### Task goal
Would you please return the lines of the entries below starting at the line that has "to consider what" and ending at the line that has "Finally, in the", both included, exactly as they are?

### Extracted material

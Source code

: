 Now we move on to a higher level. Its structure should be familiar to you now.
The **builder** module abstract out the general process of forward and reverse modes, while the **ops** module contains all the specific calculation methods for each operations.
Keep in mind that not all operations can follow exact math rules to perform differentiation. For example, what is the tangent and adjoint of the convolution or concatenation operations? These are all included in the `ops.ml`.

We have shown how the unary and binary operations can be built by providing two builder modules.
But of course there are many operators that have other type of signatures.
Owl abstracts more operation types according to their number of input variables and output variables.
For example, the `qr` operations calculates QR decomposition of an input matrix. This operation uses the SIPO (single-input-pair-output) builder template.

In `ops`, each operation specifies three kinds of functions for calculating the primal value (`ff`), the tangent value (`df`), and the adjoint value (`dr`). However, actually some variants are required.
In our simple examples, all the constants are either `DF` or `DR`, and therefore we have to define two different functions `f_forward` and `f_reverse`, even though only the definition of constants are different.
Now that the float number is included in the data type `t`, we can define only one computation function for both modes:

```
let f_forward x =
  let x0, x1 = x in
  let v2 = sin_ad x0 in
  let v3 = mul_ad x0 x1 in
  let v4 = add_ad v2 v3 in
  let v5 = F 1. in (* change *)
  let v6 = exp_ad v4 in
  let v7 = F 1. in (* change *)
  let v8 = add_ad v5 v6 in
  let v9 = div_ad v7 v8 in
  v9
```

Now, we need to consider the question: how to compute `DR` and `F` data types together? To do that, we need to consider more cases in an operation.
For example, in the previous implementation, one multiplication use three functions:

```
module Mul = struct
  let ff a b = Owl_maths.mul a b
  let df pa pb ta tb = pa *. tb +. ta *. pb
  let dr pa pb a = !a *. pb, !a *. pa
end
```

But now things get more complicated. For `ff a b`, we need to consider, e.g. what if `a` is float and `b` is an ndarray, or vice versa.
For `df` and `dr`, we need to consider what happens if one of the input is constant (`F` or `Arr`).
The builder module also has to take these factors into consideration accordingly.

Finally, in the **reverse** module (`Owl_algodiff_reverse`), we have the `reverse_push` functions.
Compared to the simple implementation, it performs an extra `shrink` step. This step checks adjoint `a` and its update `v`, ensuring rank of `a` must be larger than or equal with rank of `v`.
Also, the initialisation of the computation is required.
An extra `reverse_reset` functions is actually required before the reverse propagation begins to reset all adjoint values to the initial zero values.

### Solution to this problem
For `df` and `dr`, we need to consider what happens if one of the input is constant (`F` or `Arr`).
The builder module also has to take these factors into consideration accordingly.

Finally, in the **reverse** module (`Owl_algodiff_reverse`), we have the `reverse_push` functions.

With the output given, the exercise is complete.